Dr. Joseph Shaw's Sacred and Great: A Brief Introduction to the Traditional Latin Mass sets out to answer the sort of questions that arise in the minds of Catholics when they first begin to attend the TLM from a background in the Novus Ordo. Why has the priest got his back to me? Why is everything in Latin? Why is there so much chant, and so much silence? How am I supposed to participate in this liturgy? How might this seemingly strange, archaic ritual be spiritually fruitful for me? This booklet has been written to answer these and similar questions, briefly, clearly, and without polemic.
This is an ideal pamphlet to make available in church atriums, information racks, and welcome packets. If you have friends or family who are curious, open-minded, maybe skeptical, wondering what's all the fuss (obviously the pope thinks it's worth a fuss!), Dr. Shaw's booklet is the ideal introduction, since it attacks nothing and no one, but simply makes a positive case for the TLM in the Church.
The booklet ends with a helpful guide to readings and resources. It is published as a pocket-sized pamphlet to allow for a low price and wide distribution. Bulk purchase options are available, with discounts up to 50% if ordered directly from Os Justi Press (here). The book of course is also available from Amazon (here) but without the bulk discounts.
Fr Thomas Crean O.P.'s "Letters from that City": A Guide to Holy Scripture for Students of Theology fills a gaping lacuna in current Catholic literature on a critical topic, especially given attacks from high-ranking hierarchs on the trustworthiness of the Bible's teaching.

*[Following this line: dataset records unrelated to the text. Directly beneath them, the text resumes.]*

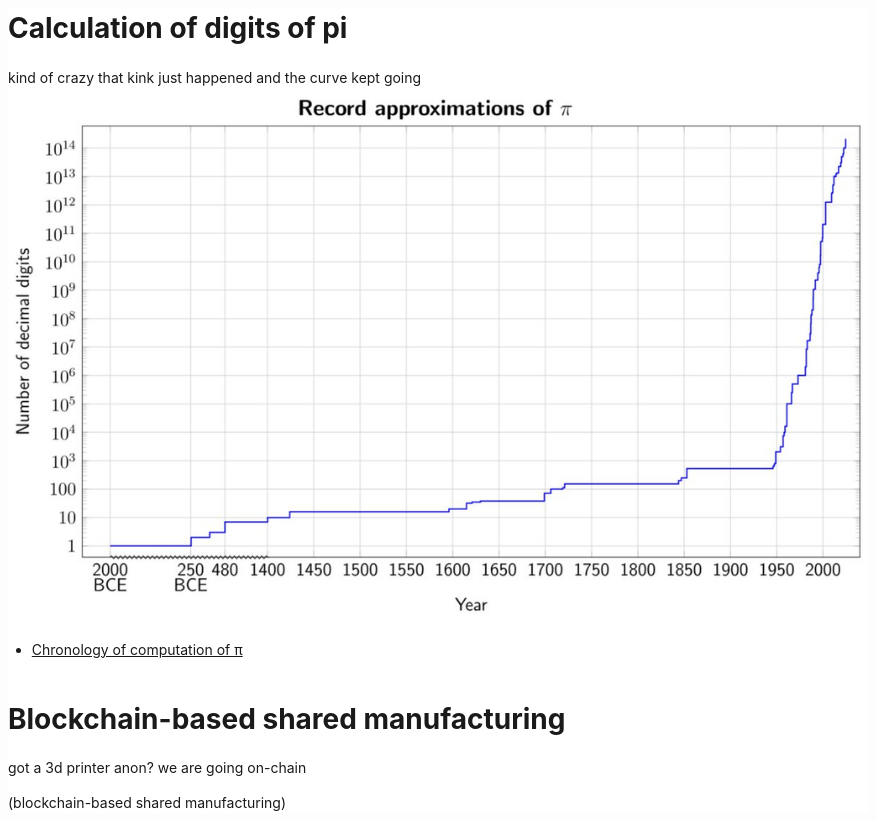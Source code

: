    


# Calculation of digits of pi

kind of crazy that kink just happened and the curve kept going
![20250606_035141_0.jpg](/assets/images/2025/20250125_20250608/20250606_035141_0.jpg)
   - [Chronology of computation of π](https://en.wikipedia.org/wiki/Chronology_of_computation_of_%CF%80)
   



# Blockchain-based shared manufacturing


got a 3d printer anon? we are going on-chain

(blockchain-based shared manufacturing)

As St Augustine told his flock in Hippo Regis, the books of Scripture are letters that have come to us from the City toward which we are on pilgrimage. Yet for many decades, the teaching and study of Scripture in academic settings within the Catholic Church has served more to undermine faith than to nourish it. This disastrous situation has arisen through a forgetfulness or rejection of the principles that should guide exegesis. In particular, many renowned scholars whose works have dominated the Catholic landscape sought to erect exegesis into an autonomous discipline, separated from both the teachings of the Church and from speculative theology. To shield themselves from such a secularized exegesis, and in response to the wider assault on orthodoxy within the Church, some Catholics have taken refuge with the magisterium, yet in a way that can obscure the fact that popes and bishops themselves must remain subject to the word of God.

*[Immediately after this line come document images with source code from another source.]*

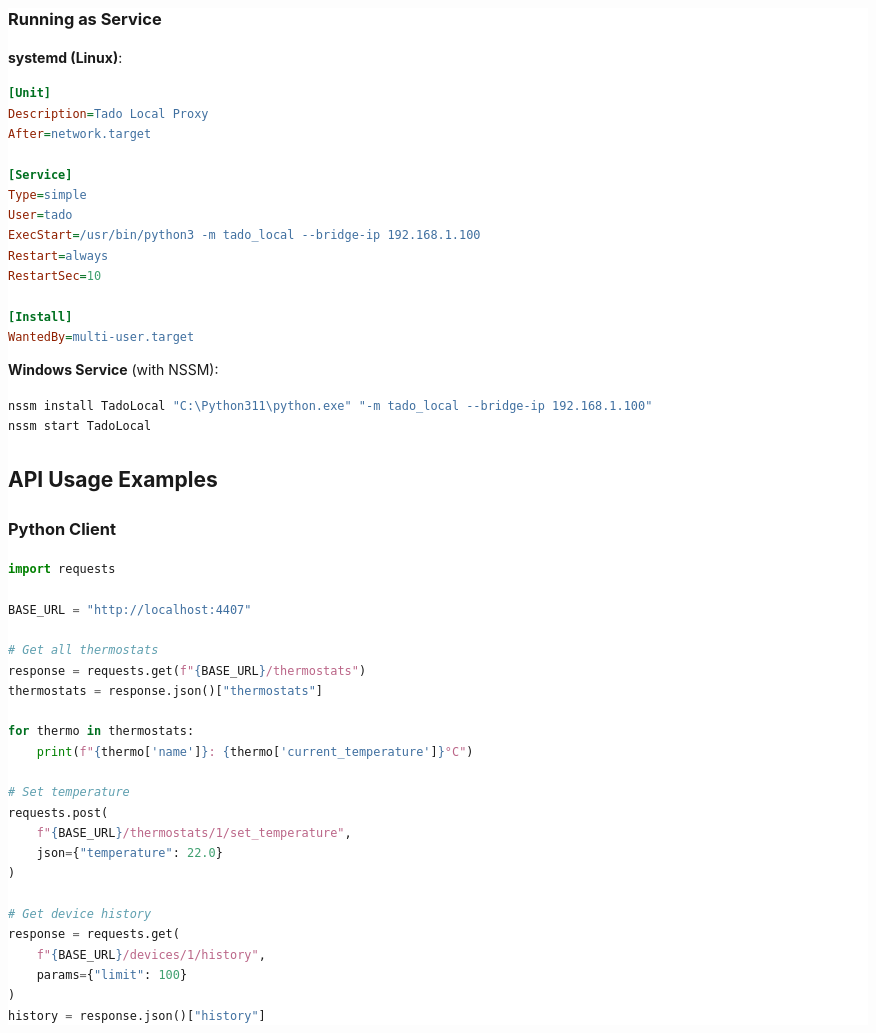 ### Running as Service

**systemd (Linux)**:
```ini
[Unit]
Description=Tado Local Proxy
After=network.target

[Service]
Type=simple
User=tado
ExecStart=/usr/bin/python3 -m tado_local --bridge-ip 192.168.1.100
Restart=always
RestartSec=10

[Install]
WantedBy=multi-user.target
```

**Windows Service** (with NSSM):
```cmd
nssm install TadoLocal "C:\Python311\python.exe" "-m tado_local --bridge-ip 192.168.1.100"
nssm start TadoLocal
```

## API Usage Examples

### Python Client

```python
import requests

BASE_URL = "http://localhost:4407"

# Get all thermostats
response = requests.get(f"{BASE_URL}/thermostats")
thermostats = response.json()["thermostats"]

for thermo in thermostats:
    print(f"{thermo['name']}: {thermo['current_temperature']}°C")

# Set temperature
requests.post(
    f"{BASE_URL}/thermostats/1/set_temperature",
    json={"temperature": 22.0}
)

# Get device history
response = requests.get(
    f"{BASE_URL}/devices/1/history",
    params={"limit": 100}
)
history = response.json()["history"]
```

In this brief but profound primer, Fr Thomas Crean O.P. sets forth principles fundamental to all exegesis—in particular, the plenary inspiration and inerrancy of the sacred books—and responds to modern attempts to limit these two properties of Holy Writ. He discusses disputed questions about the nature of inspiration, literary genres, the plurality of senses, and the sufficiency of Scripture, and explains the enduring importance of the Septuagint and the Vulgate. "Letters from that City" will be of use especially to seminarians and other students of theology.

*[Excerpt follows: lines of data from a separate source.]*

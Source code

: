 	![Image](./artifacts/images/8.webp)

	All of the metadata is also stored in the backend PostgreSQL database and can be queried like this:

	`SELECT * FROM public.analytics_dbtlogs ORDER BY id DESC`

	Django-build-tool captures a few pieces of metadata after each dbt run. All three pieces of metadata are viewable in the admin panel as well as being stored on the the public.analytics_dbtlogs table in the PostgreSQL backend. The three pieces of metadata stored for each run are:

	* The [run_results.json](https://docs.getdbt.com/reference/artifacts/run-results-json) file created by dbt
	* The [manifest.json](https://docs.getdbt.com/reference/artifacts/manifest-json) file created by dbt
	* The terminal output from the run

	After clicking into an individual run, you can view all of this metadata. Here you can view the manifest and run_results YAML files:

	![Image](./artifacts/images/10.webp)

Fr Serafino Lanzetta's God's Abode with Man: The Mystery of Divine Grace lucidly expounds the one and only way for God to be with us, to abide with man: the gift of His grace. The prophets’ sigh, begging the heavens to rend that God may come down, has been answered in Jesus Christ: He is the true temple, God’s living presence in our midst. The one who loves the Son will be loved by His Father, and the Triune God will come to him to make their “abode” with him. Grace therefore brings about the mystery of the inhabitation of the Most Holy Trinity in the soul. This surpassing gift stands at the heart of the Christian life and leads us into eternal life, the happiness for which we were created. Hence, we must safeguard that divine life poured out upon us and seek to grow in it with the help of theological and moral virtues, alongside the gifts of the Holy Spirit. What a treasure a soul possesses, to be in the state of grace, that is, to be beloved of God and a lover of Him!
In this little work, Fr. Lanzetta distills the teaching of Sacred Scripture on the mystery of grace, assisted by the great Fathers and Doctors of the Church—above all, St. Augustine and St. Thomas Aquinas—and in light of the Church’s Magisterium. Grace is shown to be Christian theology’s inner structure, opening up the understanding of Divine Revelation and enabling us to live according to its demands. So far from being metaphorical, ethereal, or obscure, grace is as real as our lives: it is the life of the soul, as the soul is the life of the body. A particular strength of the book is its final section, a fair-minded but strong critique of De Lubac and Rahner on grace (pp. 113-32).